An efficient synthesis of 4-[(2,5-dioxo-2,5-dihydro-1H-pyrrol-1-yl)methyl]-N-(6-{[6-({6-[(2,5-dioxopyrrolidin-1-yl)oxy]-6-oxohexyl}amino)-6-oxohexyl]amino}-6-oxohexyl)cyclohexanecarboxamide (12), a heterobifunctional coupling agent, was developed, which is critical for chemoselective conjugation of proteins and enzymes. The synthesis involved seven steps starting from 6-{[(benzyloxy)carbonyl]amino}hexanoic acid (1), and multigram quantities of coupling agent (12) were prepared using this protocol in excellent overall yield and 99.6% purity by reversed phase HPLC. The new method is suitable for the synthesis of coupling agent 12, consistently with purity >99%, and is useful for the preparation of other analogous coupling agents.

INTRODUCTION

Recent advances in the field of bioconjugate chemistry have spurred the construction of biomolecules based on chemoselective coupling for a variety of applications (13). The native physical properties of the protein and enzyme components are typically preserved in the resulting conjugate, when the coupling is carried out under the selective conditions (3-6). Use of such well-defined conjugates for applications in biology and medical fields is critical for implementation of quality control as well as for reliable interpretation of biological results (7). Heterobifunctional coupling agents containing reactive groups, such as succinimidyl ester and maleimide, are important for cross-coupling of proteins and enzymes. The succinimidyl active ester can be chemoselectively reacted with an amine on one protein, and the resulting adduct can then be conjugated to the second unit, e.g., protein or enzyme, containing a thiol via the maleimide group present in linking agent. This controlled conjugation process is quite selective when compared to other groups, e.g., iodoacetyl group, and can be carried out at physiological pH. Bieniarz and co-workers (8) have described the synthesis of four heterobifunctional reagents with varying lengths, e.g., 9, 16, 23, and 30 atoms long, and their application for the preparation of alkaline phosphatase conjugates, in a R-fetoprotein assay. They observed that the antibody-alkaline phosphatase conjugate prepared using the coupling agent with 30-atom long 12 gave 300% enhancement in the signal, when compared to the conjugate prepared with the corresponding 9-atom long analogue. The observed differences in performance of the conjugates was attributed to the improved antibody binding and lowered steric hindrance to the complementarity-determined region of the antibody, when a 30-atom long coupling agent (12) was used (8). Subsequently, the coupling agent 12 was found to be critical in the preparation of antibody-alkaline phosphatase conjugates for applications in the development of clinical assays, such * Corresponding author. Phone: 847-938-0409. Fax: 847-9385188. E-mail: [email protected].

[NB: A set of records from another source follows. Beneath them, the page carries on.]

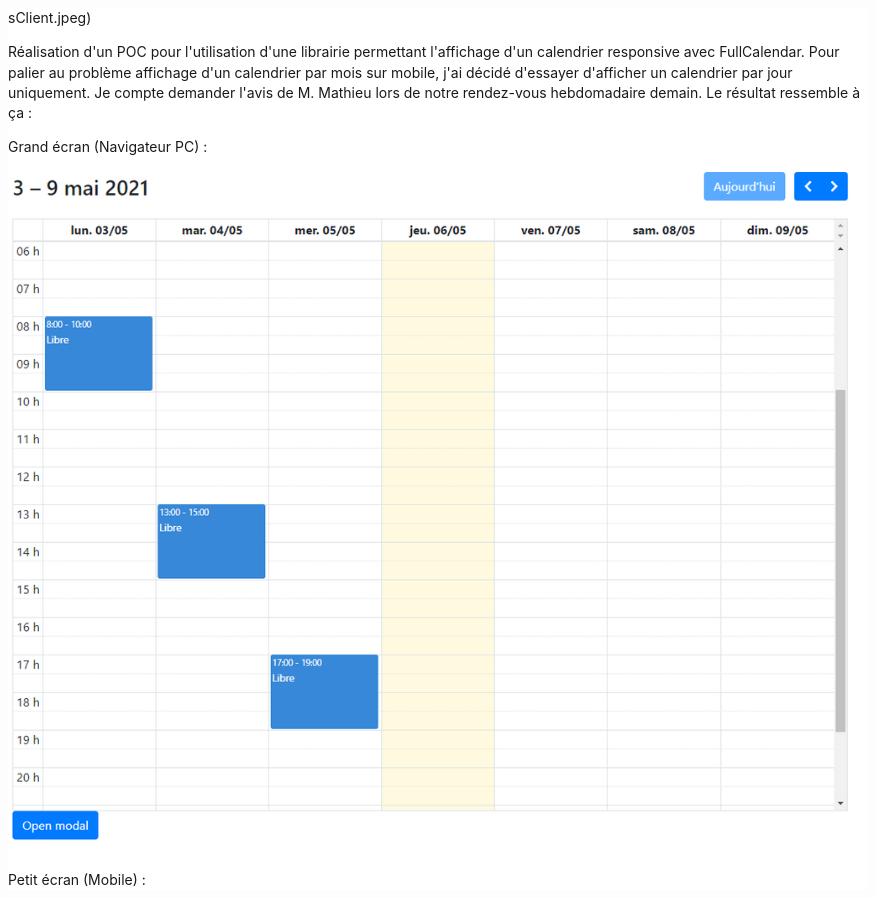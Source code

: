 sClient.jpeg)

Réalisation d'un POC pour l'utilisation d'une librairie permettant l'affichage d'un calendrier responsive avec FullCalendar. Pour palier au problème affichage d'un calendrier par mois sur mobile, j'ai décidé d'essayer d'afficher un calendrier par jour uniquement. Je compte demander l'avis de M. Mathieu lors de notre rendez-vous hebdomadaire demain. 
Le résultat ressemble à ça :  

Grand écran (Navigateur PC) :

![dateTestPlanningSecondUser](./maquette/calendarMonth.PNG)

Petit écran (Mobile) :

as thyroid stimulating hormone (TSH) (9), prostate specific antigen (PSA) (10), troponin-1 (11), and progesterone (12), as well as in the preparation of thermally stabilized immunoconjugates (13). However, the synthetic protocol described for the preparation of heterobifunctional coupling agent 12 is not practical and produced the material in very low overall yield (0.16-2.5%) (8). In addition, the quality of coupling agent 12 was varied significantly from batch to batch, ranging from 89 to 98% purity, as determined by analytical reversed phased HPLC method. We needed gram quantities of a good and consistent quality of coupling agent 12, to prepare protein-enzyme conjugates, useful for diagnostic and medical applications. In this paper, we describe an efficient and convenient method for the preparation of heterobifunctional coupling agent 12. EXPERIMENTAL SECTION

General Methods and Materials. 1H and 13C NMR spectra were recorded on a Varian Mercury Plus 400 spectrometer with an Oxford AS400 magnet. The chemical shifts (δ) were reported in ppm relative to TMS, and coupling constants (J) were reported in hertz. Electrospray ionization mass spectrometry (ESI-MS) was carried out on a Perkin-Elmer (Norwalk, CT) Sciex API 100 benchtop system employing a Turbo Ionspray ion source. All chemicals were purchased either from Aldrich Chemical Co. (Milwaukee, WI) or NovaBiochem (San Diego, CA). Analytical reversed phase (RP) HPLC was performed using a Waters (Milford, MA) NovaPak (C18, 60 Å, 4 µm, 3.9 × 150 mm) reversed phase (RP) column (solvents ratio v/v reported). The final product, coupling agent 12, was analyzed using an Akzonobel (Ferry, NY) kromasil reversed phased (RP) column (5.0 µm, 100 Å, 4.6 × 250 mm) (solvents ratio v/v reported). Melting points were recorded in open capillary tubes on an Electrothermal melting point apparatus and were uncorrected. Infrared spectra (IR) and elemental analysis were carried out by Roberson Microlit Laboratories, Inc. (Madison, NJ). IUPAC names of all compounds were obtained using the ACD/Ilab Web service version 3.5 at http://www.acdlabs.com/ilab.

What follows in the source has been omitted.